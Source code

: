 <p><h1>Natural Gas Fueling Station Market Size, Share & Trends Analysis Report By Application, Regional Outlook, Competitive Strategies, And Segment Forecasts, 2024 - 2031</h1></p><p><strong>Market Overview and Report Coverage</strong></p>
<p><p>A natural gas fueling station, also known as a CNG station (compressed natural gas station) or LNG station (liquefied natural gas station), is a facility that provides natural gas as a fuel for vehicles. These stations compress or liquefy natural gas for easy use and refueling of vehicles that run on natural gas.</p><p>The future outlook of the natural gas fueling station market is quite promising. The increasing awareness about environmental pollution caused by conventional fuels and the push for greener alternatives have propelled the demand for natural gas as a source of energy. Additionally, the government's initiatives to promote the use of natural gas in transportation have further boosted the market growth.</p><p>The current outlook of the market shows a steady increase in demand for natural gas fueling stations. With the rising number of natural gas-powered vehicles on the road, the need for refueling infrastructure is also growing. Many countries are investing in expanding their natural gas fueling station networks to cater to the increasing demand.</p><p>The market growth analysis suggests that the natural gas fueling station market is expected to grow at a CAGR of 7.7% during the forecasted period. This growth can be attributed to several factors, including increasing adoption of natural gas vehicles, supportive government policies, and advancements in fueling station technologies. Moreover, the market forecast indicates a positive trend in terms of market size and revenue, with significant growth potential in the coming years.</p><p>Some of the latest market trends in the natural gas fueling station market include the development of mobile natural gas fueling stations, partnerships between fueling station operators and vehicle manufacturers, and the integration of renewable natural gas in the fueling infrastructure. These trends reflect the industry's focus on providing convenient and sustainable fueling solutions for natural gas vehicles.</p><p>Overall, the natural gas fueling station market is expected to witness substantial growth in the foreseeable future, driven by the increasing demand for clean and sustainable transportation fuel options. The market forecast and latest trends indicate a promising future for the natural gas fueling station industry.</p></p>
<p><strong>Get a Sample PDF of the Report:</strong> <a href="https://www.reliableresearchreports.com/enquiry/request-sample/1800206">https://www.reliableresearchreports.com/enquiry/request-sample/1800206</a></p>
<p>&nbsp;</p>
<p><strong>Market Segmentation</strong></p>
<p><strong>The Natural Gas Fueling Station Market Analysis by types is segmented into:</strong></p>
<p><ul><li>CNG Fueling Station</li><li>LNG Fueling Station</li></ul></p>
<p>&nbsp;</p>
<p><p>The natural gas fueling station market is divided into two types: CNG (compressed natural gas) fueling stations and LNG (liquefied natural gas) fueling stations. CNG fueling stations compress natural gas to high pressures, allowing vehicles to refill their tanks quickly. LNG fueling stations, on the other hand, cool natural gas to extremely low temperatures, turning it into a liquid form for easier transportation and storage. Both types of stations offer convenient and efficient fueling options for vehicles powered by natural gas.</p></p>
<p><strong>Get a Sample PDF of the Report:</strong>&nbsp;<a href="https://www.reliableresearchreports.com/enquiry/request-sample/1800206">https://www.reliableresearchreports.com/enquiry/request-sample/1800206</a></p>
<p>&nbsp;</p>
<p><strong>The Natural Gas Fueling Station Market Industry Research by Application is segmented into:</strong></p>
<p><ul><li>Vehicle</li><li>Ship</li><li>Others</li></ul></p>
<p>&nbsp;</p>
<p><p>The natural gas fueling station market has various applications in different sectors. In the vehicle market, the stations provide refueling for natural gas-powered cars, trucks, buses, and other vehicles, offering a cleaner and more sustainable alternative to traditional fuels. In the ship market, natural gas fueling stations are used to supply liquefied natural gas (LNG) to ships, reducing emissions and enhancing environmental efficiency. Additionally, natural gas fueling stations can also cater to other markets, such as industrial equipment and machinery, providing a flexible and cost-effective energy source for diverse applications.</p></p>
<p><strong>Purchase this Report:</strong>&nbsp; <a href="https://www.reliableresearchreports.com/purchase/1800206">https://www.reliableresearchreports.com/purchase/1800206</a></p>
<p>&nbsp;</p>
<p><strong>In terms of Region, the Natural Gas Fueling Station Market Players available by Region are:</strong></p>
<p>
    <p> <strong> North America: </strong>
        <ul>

◆ ◆ ◆ ◆ ◆ ◆ ◆

- **What you are asked to do**
Whenever the string "segmented" occurs in a line of the entries above, copy that line.

- **Exercise answer**
<p><strong>The Natural Gas Fueling Station Market Analysis by types is segmented into:</strong></p>
<p><strong>The Natural Gas Fueling Station Market Industry Research by Application is segmented into:</strong></p>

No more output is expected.